I don't think it's possible to make a definitive statement on that Gavel because there are too many variables.

Common sense would dictate that LPG should be cheaper as it carries none of the taxes that derv does, however it all depends on how much you pay for your LPG. If you use Gaz bottles for instance you could be paying £4.00/litre for LPG, a 6kg Calor bottle would probably be more like £1.50/litre and a 13kg bottle £0.90/litre whereas refillable bottles could be as low as £0.50/litre. If derv is £1.15/litre and we assume the same heat output per litre (only guessing here) then gas would be cheaper if your bottles were 13kg or refillable but using smaller bottles would make derv the better option. Another point to consider would be payload - if you're short of payload you could argue that using derv would save carrying a pair of heavy gas bottles?

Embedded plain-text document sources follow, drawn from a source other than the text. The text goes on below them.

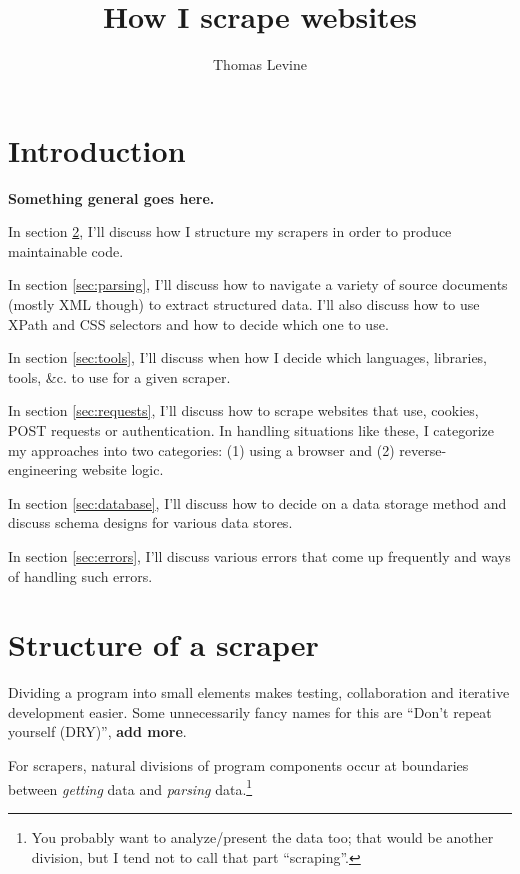 \documentclass{article}
\title{How I scrape websites}
\author{Thomas Levine}
\newcommand\todo[1]{\textbf{#1}}
\begin{document}
\maketitle
{}
\section{Introduction}
\todo{Something general goes here.}

In section \ref{sec:structure}, I'll discuss how I structure my
scrapers in order to produce maintainable code.

In section \ref{sec:parsing}, I'll discuss how to navigate a variety
of source documents (mostly XML though) to extract structured
data. I'll also discuss how to use XPath and CSS selectors and how
to decide which one to use.

In section \ref{sec:tools}, I'll discuss when how I decide which
languages, libraries, tools, \&c. to use for a given scraper.

In section \ref{sec:requests}, I'll discuss how to scrape websites
that use, cookies, POST requests or authentication. In handling
situations like these, I categorize my approaches into two categories:
(1) using a browser and (2) reverse-engineering website logic.

In section \ref{sec:database}, I'll discuss how to decide on a data
storage method and discuss schema designs for various data stores.

In section \ref{sec:errors}, I'll discuss various errors that come
up frequently and ways of handling such errors.

\section{Structure of a scraper}\label{sec:structure}
Dividing a program into small elements makes testing, collaboration
and iterative development easier. Some unnecessarily fancy names for
this are ``Don't repeat yourself (DRY)'', \todo{add more}.

For scrapers, natural divisions of program components occur at boundaries
between \emph{getting} data and \emph{parsing} data.\footnote{
You probably want to analyze/present the data too; that would be
another division, but I tend not to call that part ``scraping''.}
\end{document}
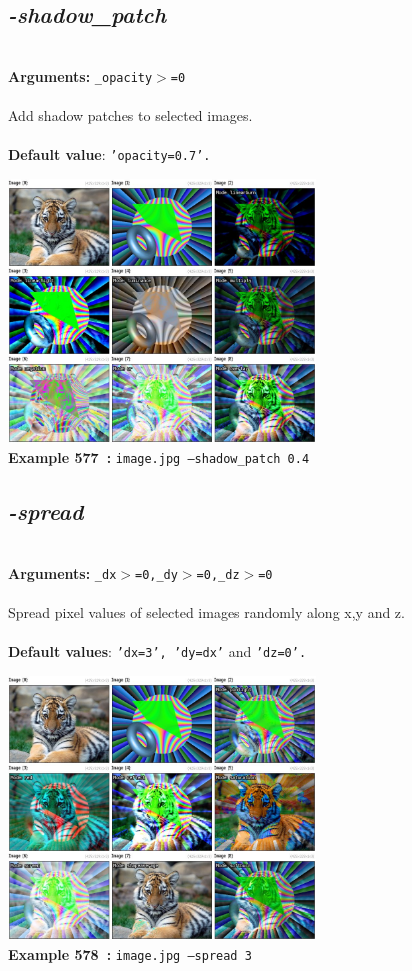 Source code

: \documentclass[a4paper,11pt,twoside]{book}
\begin{document}
\subsection{\emph{-shadow\_patch} }\vspace*{-0.5em}
~\\\textbf{Arguments: } 
{\small \texttt{\_opacity$>$=0}}\\~\\
Add shadow patches to selected images.
~\\~\\\textbf{Default value}: {\small \texttt{'opacity=0.7'.}}
\begin{center}\includegraphics[keepaspectratio=true,height=7cm,width=\textwidth]{img/gmic_def577.jpg}\\
{\footnotesize \textbf{Example 577~:} \texttt{image.jpg --shadow\_patch 0.4}}
\end{center}

\subsection{\emph{-spread} }\vspace*{-0.5em}
~\\\textbf{Arguments: } 
{\small \texttt{\_dx$>$=0,\_dy$>$=0,\_dz$>$=0}}\\~\\
Spread pixel values of selected images randomly along x,y and z.
~\\~\\\textbf{Default values}: {\small \texttt{'dx=3', 'dy=dx'} and \texttt{'dz=0'.}}
\begin{center}\includegraphics[keepaspectratio=true,height=7cm,width=\textwidth]{img/gmic_def578.jpg}\\
{\footnotesize \textbf{Example 578~:} \texttt{image.jpg --spread 3}}
\end{center}
\end{document}
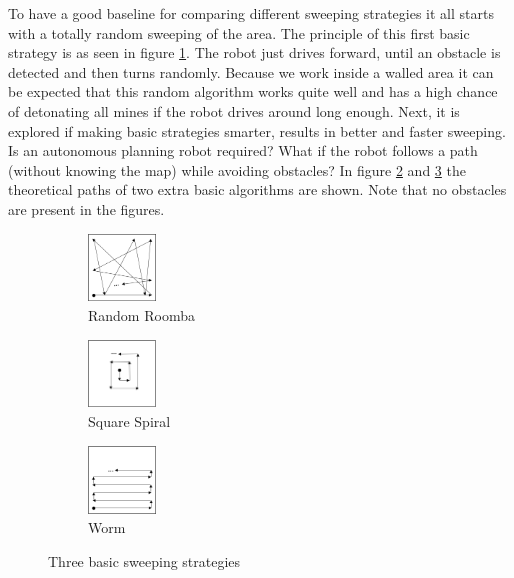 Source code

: \documentclass[conference]{IEEEtran}
\begin{document}
To have a good baseline for comparing different sweeping strategies it all starts with a totally random sweeping of the area. The principle of this first basic strategy is as seen in figure \ref{fig:Dumb-RandomRoomba}. The robot just drives forward, until an obstacle is detected and then turns randomly. Because we work inside a walled area it can be expected that this random algorithm works quite well and has a high chance of detonating all mines if the robot drives around long enough. Next, it is explored if making basic strategies smarter, results in better and faster sweeping. Is an autonomous planning robot required? What if the robot follows a path (without knowing the map) while avoiding obstacles? In figure \ref{fig:Dumb_SquareSpiral} and \ref{fig:Dumb_Worm} the theoretical paths of two extra basic algorithms are shown. Note that no obstacles are present in the figures. 

\begin{figure}[htbp]
     \centering
     \begin{subfigure}[b]{27mm}
         \centering
         \includegraphics[width=18mm]{Dumb_RandomRoomba.png}
         \caption{Random Roomba}
         \label{fig:Dumb-RandomRoomba}
     \end{subfigure}
     \begin{subfigure}[b]{27mm}
         \centering
         \includegraphics[width=18mm]{Dumb_SquareSpiral.png}
         \caption{Square Spiral}
         \label{fig:Dumb_SquareSpiral}
     \end{subfigure}
     \begin{subfigure}[b]{27mm}
         \centering
         \includegraphics[width=18mm]{Dumb_Worm.png}
         \caption{Worm}
         \label{fig:Dumb_Worm}
     \end{subfigure}
        \caption{Three basic sweeping strategies}
        \label{fig:three graphs}
\end{figure}
\end{document}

In practice, unless you're fulltiming (or have hardly any gas bottle storage space) the relative costs are hardly worth considering.


----------



## b2tus

Hi Gavel

Only just caught up with this thread.

We have a 2006 Starspirit and would be very happy to talk you through all your questions.

If you PM me, I will give you my phone number and we can discuss your queries. FYI, we can heat our water by gas OR electric. I can advise you where the switch is.

Cheers

Brent


----------